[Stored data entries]
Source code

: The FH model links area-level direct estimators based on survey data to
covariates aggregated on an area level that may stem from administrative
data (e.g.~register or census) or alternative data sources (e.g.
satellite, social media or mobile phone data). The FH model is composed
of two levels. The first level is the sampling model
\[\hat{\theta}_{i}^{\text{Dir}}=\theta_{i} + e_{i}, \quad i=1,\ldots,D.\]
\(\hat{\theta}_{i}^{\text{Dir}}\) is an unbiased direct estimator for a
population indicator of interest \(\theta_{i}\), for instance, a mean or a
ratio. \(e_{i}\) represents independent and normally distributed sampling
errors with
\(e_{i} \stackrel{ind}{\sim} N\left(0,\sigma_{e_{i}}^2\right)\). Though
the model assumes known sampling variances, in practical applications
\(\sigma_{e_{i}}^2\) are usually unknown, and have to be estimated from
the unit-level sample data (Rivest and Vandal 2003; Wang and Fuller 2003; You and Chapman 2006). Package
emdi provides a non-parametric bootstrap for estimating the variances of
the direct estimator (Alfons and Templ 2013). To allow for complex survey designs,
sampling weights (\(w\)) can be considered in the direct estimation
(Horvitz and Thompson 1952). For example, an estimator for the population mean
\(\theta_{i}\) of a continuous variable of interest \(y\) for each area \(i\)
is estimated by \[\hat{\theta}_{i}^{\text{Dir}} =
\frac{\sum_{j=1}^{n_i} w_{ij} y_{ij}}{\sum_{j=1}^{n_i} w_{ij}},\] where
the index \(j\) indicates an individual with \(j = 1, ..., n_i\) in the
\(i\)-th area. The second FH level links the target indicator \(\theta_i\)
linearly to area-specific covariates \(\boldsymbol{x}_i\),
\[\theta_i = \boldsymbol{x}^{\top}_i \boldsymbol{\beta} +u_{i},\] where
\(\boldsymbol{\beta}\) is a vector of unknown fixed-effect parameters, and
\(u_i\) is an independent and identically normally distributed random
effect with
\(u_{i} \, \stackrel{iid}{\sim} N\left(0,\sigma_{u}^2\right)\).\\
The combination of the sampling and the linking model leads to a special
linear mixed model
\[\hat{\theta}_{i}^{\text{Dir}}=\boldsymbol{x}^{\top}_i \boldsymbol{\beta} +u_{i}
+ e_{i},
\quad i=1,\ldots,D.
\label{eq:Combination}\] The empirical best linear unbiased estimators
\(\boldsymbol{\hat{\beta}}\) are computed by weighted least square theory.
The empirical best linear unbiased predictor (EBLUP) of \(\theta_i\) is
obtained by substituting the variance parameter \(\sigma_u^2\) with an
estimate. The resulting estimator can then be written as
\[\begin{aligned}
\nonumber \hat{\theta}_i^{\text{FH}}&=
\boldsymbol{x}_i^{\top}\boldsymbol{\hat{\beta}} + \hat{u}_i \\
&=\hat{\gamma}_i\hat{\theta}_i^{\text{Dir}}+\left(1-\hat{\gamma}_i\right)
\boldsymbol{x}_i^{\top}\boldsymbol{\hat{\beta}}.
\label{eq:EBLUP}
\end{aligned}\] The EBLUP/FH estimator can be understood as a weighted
* * *
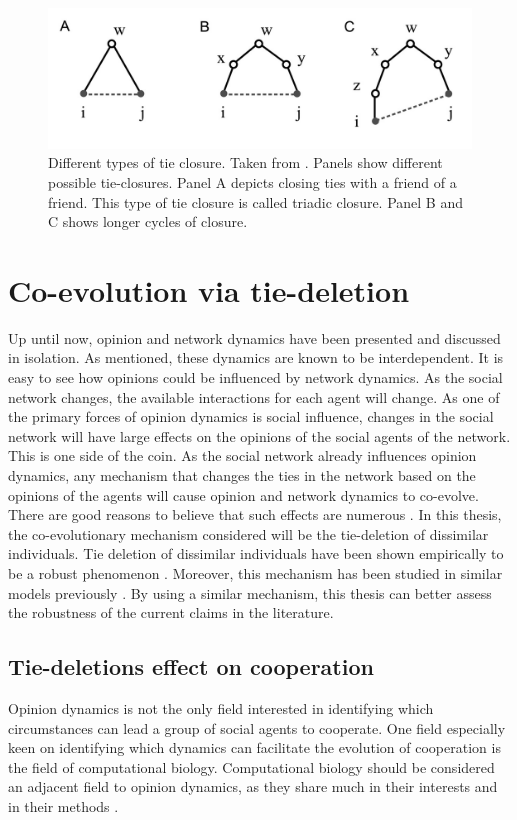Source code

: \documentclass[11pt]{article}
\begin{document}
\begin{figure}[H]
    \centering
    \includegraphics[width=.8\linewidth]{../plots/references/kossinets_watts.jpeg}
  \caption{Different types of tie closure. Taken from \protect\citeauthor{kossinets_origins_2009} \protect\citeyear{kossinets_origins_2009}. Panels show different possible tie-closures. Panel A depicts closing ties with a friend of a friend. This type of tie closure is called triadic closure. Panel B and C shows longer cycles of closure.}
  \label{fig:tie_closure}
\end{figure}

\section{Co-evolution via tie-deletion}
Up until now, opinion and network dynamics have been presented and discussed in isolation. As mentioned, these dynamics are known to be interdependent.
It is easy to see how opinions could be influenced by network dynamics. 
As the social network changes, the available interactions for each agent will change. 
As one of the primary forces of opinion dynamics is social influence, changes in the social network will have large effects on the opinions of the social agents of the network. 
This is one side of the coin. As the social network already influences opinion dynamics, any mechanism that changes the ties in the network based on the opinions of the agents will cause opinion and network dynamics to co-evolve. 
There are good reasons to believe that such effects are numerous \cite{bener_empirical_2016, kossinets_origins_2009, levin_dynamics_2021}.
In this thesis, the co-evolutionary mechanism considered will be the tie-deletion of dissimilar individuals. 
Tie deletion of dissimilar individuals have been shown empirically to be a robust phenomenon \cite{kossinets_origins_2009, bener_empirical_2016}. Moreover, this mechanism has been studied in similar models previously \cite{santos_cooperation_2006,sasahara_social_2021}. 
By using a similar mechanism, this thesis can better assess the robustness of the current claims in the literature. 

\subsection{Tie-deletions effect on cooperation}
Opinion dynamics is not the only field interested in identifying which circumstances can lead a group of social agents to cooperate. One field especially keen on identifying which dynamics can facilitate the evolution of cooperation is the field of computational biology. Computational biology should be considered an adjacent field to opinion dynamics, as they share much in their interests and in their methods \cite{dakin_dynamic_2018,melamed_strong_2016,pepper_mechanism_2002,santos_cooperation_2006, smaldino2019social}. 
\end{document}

● WHAT IS NEEDED
Will you return exactly the lines above from the one with "be estimated from" down to the one with "linear mixed model", counting both as part of the range?

● RESPONSE TO THIS EXERCISE
\(\sigma_{e_{i}}^2\) are usually unknown, and have to be estimated from
the unit-level sample data (Rivest and Vandal 2003; Wang and Fuller 2003; You and Chapman 2006). Package
emdi provides a non-parametric bootstrap for estimating the variances of
the direct estimator (Alfons and Templ 2013). To allow for complex survey designs,
sampling weights (\(w\)) can be considered in the direct estimation
(Horvitz and Thompson 1952). For example, an estimator for the population mean
\(\theta_{i}\) of a continuous variable of interest \(y\) for each area \(i\)
is estimated by \[\hat{\theta}_{i}^{\text{Dir}} =
\frac{\sum_{j=1}^{n_i} w_{ij} y_{ij}}{\sum_{j=1}^{n_i} w_{ij}},\] where
the index \(j\) indicates an individual with \(j = 1, ..., n_i\) in the
\(i\)-th area. The second FH level links the target indicator \(\theta_i\)
linearly to area-specific covariates \(\boldsymbol{x}_i\),
\[\theta_i = \boldsymbol{x}^{\top}_i \boldsymbol{\beta} +u_{i},\] where
\(\boldsymbol{\beta}\) is a vector of unknown fixed-effect parameters, and
\(u_i\) is an independent and identically normally distributed random
effect with
\(u_{i} \, \stackrel{iid}{\sim} N\left(0,\sigma_{u}^2\right)\).\\
The combination of the sampling and the linking model leads to a special
linear mixed model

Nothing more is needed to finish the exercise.